Ces deux composés font l'objet de recherches pour leur capacité à élever l'activité de l'IGF-1 et à promouvoir la signalisation anabolique, mais selon des mécanismes fondamentalement différents. IGF-1 LR3 active directement le récepteur IGF-1 ; MK-677 (ibutamorène) est un mimétique oral de la ghréline qui élève les taux de GH, lesquels stimulent à leur tour la production hépatique endogène d'IGF-1. Cette différence de mécanisme génère des profils pharmacologiques distincts, des profils d'effets secondaires différents et des applications de recherche spécifiques.

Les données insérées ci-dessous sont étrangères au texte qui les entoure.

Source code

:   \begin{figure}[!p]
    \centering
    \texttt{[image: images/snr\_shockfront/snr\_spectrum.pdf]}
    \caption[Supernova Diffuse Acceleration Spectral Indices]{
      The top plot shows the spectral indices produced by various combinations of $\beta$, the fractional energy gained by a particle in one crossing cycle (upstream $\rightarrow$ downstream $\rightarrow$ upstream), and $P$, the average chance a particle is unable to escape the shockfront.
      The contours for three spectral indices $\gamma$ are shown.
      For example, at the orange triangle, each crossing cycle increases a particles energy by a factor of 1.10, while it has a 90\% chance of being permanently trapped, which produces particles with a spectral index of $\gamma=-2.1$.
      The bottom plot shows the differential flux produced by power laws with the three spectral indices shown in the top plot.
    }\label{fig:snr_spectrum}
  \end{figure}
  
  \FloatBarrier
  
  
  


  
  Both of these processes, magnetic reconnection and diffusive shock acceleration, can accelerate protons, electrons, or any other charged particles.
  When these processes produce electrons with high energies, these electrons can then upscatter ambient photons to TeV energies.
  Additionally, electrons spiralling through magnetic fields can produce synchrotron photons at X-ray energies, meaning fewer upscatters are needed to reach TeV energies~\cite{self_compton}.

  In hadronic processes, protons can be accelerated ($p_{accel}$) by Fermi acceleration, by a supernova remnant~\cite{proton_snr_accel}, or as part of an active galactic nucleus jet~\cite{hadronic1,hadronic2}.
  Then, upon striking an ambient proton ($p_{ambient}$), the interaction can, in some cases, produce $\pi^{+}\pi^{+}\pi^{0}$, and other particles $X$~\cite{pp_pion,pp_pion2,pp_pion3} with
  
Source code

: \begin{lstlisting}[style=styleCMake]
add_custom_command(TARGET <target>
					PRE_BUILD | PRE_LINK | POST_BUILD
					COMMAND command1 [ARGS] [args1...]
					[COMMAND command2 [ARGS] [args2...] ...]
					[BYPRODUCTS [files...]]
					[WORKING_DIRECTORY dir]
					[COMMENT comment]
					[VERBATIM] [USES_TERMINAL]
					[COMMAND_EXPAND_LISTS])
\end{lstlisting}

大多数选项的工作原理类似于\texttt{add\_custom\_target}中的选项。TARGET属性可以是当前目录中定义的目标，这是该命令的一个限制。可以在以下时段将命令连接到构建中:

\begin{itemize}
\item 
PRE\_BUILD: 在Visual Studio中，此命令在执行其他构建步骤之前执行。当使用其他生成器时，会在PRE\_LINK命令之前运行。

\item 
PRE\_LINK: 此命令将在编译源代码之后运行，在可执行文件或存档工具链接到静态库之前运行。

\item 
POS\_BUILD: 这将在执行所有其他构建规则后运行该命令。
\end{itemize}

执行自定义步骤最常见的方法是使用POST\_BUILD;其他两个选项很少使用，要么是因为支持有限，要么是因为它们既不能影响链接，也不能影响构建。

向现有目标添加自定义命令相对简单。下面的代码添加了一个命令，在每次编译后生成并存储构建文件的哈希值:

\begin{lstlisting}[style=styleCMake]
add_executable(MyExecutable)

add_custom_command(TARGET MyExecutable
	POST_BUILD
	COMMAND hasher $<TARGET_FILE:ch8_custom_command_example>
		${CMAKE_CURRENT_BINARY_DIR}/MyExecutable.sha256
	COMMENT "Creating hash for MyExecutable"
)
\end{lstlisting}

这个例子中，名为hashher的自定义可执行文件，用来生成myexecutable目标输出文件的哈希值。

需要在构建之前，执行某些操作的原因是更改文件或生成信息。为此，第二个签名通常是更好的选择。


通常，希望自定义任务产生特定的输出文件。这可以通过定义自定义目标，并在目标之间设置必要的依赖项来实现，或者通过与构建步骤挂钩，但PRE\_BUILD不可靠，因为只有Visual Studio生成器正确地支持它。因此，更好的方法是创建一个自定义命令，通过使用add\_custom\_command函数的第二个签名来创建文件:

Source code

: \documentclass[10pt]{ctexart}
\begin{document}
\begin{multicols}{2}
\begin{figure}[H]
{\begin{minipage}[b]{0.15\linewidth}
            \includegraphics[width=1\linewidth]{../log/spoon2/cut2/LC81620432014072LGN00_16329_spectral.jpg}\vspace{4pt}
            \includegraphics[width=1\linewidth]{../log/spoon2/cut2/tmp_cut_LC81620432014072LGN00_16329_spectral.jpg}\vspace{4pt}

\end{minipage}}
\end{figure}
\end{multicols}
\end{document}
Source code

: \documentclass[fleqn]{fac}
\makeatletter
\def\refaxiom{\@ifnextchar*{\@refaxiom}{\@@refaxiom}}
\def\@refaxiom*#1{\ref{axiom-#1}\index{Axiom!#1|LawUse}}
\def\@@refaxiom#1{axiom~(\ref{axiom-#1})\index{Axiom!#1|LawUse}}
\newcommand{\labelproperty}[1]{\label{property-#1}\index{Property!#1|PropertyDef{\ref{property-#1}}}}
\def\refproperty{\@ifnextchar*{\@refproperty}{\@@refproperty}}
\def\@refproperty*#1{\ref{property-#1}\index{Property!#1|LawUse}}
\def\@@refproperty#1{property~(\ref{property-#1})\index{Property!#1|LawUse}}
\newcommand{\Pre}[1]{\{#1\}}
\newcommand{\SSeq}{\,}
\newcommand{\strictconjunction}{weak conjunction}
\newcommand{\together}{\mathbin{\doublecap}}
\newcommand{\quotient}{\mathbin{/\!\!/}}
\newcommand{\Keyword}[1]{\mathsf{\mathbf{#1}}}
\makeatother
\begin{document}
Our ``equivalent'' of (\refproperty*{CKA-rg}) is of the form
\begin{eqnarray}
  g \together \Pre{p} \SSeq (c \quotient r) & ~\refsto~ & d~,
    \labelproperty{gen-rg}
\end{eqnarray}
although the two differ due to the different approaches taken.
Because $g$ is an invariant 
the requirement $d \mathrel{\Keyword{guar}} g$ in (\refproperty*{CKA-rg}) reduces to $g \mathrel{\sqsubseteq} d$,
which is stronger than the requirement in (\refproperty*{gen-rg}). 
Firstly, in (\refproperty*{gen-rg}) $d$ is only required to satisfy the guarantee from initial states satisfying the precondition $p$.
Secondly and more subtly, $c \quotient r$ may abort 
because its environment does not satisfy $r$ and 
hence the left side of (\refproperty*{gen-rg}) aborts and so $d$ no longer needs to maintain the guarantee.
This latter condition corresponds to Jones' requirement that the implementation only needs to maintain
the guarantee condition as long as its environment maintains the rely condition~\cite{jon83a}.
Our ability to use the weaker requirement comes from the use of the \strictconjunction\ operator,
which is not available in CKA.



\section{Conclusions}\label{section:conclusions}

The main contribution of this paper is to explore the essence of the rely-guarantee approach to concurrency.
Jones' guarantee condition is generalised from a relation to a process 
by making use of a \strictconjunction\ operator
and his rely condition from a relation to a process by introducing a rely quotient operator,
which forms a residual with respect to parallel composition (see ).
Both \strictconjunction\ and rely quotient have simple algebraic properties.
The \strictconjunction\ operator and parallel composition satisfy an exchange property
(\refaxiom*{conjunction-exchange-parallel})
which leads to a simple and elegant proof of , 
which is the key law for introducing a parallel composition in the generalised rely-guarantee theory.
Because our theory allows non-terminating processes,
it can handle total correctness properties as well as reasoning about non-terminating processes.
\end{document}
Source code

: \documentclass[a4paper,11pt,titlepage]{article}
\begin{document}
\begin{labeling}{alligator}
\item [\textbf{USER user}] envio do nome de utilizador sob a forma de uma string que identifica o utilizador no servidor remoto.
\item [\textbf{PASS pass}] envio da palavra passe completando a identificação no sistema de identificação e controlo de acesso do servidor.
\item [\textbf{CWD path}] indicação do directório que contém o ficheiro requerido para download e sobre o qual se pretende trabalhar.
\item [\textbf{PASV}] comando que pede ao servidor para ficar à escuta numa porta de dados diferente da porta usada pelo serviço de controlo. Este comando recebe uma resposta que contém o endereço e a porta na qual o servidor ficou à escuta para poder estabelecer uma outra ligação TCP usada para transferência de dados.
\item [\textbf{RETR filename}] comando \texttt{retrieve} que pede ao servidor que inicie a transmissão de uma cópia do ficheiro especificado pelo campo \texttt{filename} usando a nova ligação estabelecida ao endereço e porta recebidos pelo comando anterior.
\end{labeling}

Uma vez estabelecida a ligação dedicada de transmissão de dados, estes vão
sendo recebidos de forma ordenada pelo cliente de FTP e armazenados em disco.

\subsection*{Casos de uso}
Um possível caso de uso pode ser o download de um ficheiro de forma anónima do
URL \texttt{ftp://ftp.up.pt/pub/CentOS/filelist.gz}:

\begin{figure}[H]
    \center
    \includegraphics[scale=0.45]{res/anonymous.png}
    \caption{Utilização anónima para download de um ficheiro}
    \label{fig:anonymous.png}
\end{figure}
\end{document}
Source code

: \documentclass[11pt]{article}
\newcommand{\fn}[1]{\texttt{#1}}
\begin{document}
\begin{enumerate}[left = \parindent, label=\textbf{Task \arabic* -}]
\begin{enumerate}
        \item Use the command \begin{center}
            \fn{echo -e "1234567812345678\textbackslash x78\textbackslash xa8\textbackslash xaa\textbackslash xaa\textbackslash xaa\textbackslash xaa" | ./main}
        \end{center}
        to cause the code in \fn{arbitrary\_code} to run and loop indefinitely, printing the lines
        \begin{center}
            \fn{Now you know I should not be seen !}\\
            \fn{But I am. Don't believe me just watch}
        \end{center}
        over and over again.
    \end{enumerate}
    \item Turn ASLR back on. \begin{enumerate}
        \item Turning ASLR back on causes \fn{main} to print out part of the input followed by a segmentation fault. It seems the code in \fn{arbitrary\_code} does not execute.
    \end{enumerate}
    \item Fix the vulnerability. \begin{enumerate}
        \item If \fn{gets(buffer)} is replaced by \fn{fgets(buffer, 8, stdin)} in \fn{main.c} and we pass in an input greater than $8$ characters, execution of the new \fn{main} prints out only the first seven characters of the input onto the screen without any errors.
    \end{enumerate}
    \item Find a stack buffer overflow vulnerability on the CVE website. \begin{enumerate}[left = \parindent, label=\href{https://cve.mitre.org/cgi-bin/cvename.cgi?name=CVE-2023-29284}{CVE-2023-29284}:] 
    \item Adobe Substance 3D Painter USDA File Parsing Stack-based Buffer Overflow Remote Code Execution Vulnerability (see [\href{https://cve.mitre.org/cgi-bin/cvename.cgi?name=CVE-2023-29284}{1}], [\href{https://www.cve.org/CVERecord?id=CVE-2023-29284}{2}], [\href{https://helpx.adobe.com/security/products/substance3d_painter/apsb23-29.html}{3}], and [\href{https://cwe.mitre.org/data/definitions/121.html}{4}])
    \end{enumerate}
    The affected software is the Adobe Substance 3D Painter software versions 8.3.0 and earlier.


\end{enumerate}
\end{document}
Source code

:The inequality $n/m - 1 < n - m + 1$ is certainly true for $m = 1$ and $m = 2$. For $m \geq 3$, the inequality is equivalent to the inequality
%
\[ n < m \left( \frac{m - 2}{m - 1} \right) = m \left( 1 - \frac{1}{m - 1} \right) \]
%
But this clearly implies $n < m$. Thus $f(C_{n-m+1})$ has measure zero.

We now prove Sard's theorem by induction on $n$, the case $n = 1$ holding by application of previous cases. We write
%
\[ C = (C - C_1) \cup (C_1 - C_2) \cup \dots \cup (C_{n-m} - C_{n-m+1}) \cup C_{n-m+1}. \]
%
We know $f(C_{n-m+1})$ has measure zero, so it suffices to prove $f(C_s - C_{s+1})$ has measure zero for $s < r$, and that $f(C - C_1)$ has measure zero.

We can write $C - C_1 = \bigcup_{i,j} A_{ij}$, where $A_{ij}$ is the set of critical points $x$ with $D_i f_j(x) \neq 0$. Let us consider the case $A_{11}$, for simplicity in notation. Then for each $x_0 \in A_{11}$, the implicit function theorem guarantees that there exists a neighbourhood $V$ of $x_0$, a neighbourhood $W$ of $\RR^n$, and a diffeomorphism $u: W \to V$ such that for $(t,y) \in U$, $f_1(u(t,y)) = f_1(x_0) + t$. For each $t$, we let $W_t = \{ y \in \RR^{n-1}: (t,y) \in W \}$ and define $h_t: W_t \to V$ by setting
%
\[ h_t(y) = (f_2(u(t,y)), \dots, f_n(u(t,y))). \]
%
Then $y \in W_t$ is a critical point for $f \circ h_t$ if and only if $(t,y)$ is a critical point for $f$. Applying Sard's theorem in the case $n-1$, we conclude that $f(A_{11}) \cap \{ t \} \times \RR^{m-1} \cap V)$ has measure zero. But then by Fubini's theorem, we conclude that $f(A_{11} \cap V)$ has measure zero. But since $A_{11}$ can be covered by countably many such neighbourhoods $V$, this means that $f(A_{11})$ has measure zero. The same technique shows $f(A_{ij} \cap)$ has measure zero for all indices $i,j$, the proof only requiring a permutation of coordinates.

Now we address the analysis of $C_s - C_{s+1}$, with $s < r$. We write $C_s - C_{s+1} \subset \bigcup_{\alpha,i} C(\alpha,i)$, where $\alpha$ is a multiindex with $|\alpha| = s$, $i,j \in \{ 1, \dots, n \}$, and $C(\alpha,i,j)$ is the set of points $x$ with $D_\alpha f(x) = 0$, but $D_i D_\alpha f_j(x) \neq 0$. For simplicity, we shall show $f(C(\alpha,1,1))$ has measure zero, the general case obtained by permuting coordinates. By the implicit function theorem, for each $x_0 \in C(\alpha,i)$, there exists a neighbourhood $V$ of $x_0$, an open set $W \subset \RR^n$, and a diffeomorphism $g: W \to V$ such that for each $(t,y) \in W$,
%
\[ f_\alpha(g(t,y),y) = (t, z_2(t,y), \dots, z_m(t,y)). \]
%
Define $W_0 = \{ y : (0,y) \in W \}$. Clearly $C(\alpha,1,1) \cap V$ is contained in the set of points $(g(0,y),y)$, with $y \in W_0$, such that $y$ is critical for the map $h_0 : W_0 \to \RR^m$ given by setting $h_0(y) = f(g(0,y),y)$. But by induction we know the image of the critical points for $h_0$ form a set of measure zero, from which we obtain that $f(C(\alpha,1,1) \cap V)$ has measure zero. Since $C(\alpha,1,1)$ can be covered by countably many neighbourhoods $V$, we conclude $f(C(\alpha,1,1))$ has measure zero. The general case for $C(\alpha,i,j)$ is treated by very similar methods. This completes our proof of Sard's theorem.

MK-677 est une petite molécule non peptidique (et non un peptide), mais il est généralement regroupé avec les composés de recherche peptidiques en raison de son activité sur l'axe GH/IGF-1.


Comparaison rapide

Attribut IGF-1 LR3 MK-677 (Ibutamorène)
Type moléculaire Peptide (IGF-1 modifié avec extension LR3) Petite molécule non peptidique (mimétique de la ghréline)
Mécanisme Agonisme direct du récepteur IGF-1 (IGF-1R) ; activation des voies de croissance PI3K/Akt et MAPK/ERK Agonisme du GHS-R1a (récepteur de la ghréline) ; stimulation de la sécrétion hypophysaire de GH ; la GH entraîne ensuite la production hépatique d'IGF-1 (voie indirecte)
Voie d'élévation de l'IGF-1 Directe (contourne entièrement l'axe GH) Indirecte (via la stimulation de la GH et la synthèse hépatique d'IGF-1)
Demi-vie ~12–15 heures (l'extension LR3 réduit la liaison aux IGFBP) ~24 heures (administration orale une fois par jour)
Voie d'administration Injection sous-cutanée ou intramusculaire Oral (une fois par jour)
Doses couramment rapportées 20–100 mcg/jour en sous-cutané ou intramusculaire 10–25 mg/jour par voie orale
Activité sur l'axe GH Supprime la sécrétion de GH (rétrocontrôle négatif via l'IGF-1) Augmente la sécrétion de GH (mécanisme principal)
Stimulation de l'appétit Minime Significative (l'activation du récepteur de la ghréline augmente l'appétit)

Différences clés

La distinction la plus importante entre IGF-1 LR3 et MK-677 réside dans la façon dont ils engagent l'axe IGF-1. IGF-1 LR3 active directement le récepteur IGF-1 (IGF-1R), contournant entièrement l'axe GH. Il n'a pas besoin de stimuler la production de GH ; il agit comme substitut de l'IGF-1 endogène au niveau du récepteur. Paradoxalement, comme un taux élevé d'IGF-1 constitue un signal de rétrocontrôle négatif pour l'hypophyse et l'hypothalamus, l'administration d'IGF-1 LR3 exogène supprime la sécrétion endogène de GH, ce qui peut réduire simultanément la production endogène d'IGF-1. MK-677 adopte l'approche inverse : il stimule la sécrétion pulsatile de GH par l'hypophyse, laissant l'organisme produire son propre IGF-1 en réponse à l'élévation de la GH. Cette approche préserve l'axe physiologique et évite de supprimer la GH endogène.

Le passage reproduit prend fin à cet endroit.